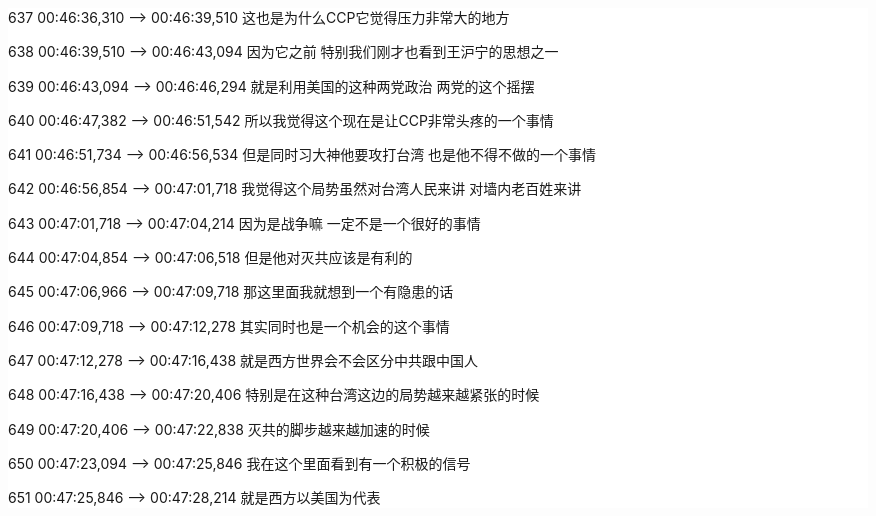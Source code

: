 637
00:46:36,310 –&gt; 00:46:39,510
这也是为什么CCP它觉得压力非常大的地方
 
638
00:46:39,510 –&gt; 00:46:43,094
因为它之前 特别我们刚才也看到王沪宁的思想之一
 
639
00:46:43,094 –&gt; 00:46:46,294
就是利用美国的这种两党政治 两党的这个摇摆
 
640
00:46:47,382 –&gt; 00:46:51,542
所以我觉得这个现在是让CCP非常头疼的一个事情
 
641
00:46:51,734 –&gt; 00:46:56,534
但是同时习大神他要攻打台湾 也是他不得不做的一个事情
 
642
00:46:56,854 –&gt; 00:47:01,718
我觉得这个局势虽然对台湾人民来讲 对墙内老百姓来讲
 
643
00:47:01,718 –&gt; 00:47:04,214
因为是战争嘛 一定不是一个很好的事情
 
644
00:47:04,854 –&gt; 00:47:06,518
但是他对灭共应该是有利的
 
645
00:47:06,966 –&gt; 00:47:09,718
那这里面我就想到一个有隐患的话
 
646
00:47:09,718 –&gt; 00:47:12,278
其实同时也是一个机会的这个事情
 
647
00:47:12,278 –&gt; 00:47:16,438
就是西方世界会不会区分中共跟中国人
 
648
00:47:16,438 –&gt; 00:47:20,406
特别是在这种台湾这边的局势越来越紧张的时候
 
649
00:47:20,406 –&gt; 00:47:22,838
灭共的脚步越来越加速的时候
 
650
00:47:23,094 –&gt; 00:47:25,846
我在这个里面看到有一个积极的信号
 
651
00:47:25,846 –&gt; 00:47:28,214
就是西方以美国为代表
---*---
=== What needs to be done ===
Print, exactly as given, the lines from the one with "00:47:04,854 –&gt; 00:47:06,518" through the last line of the material above, and no others.

=== Response to the exercise ===
00:47:04,854 –&gt; 00:47:06,518
但是他对灭共应该是有利的
 
645
00:47:06,966 –&gt; 00:47:09,718
那这里面我就想到一个有隐患的话
 
646
00:47:09,718 –&gt; 00:47:12,278
其实同时也是一个机会的这个事情
 
647
00:47:12,278 –&gt; 00:47:16,438
就是西方世界会不会区分中共跟中国人
 
648
00:47:16,438 –&gt; 00:47:20,406
特别是在这种台湾这边的局势越来越紧张的时候
 
649
00:47:20,406 –&gt; 00:47:22,838
灭共的脚步越来越加速的时候
 
650
00:47:23,094 –&gt; 00:47:25,846
我在这个里面看到有一个积极的信号
 
651
00:47:25,846 –&gt; 00:47:28,214
就是西方以美国为代表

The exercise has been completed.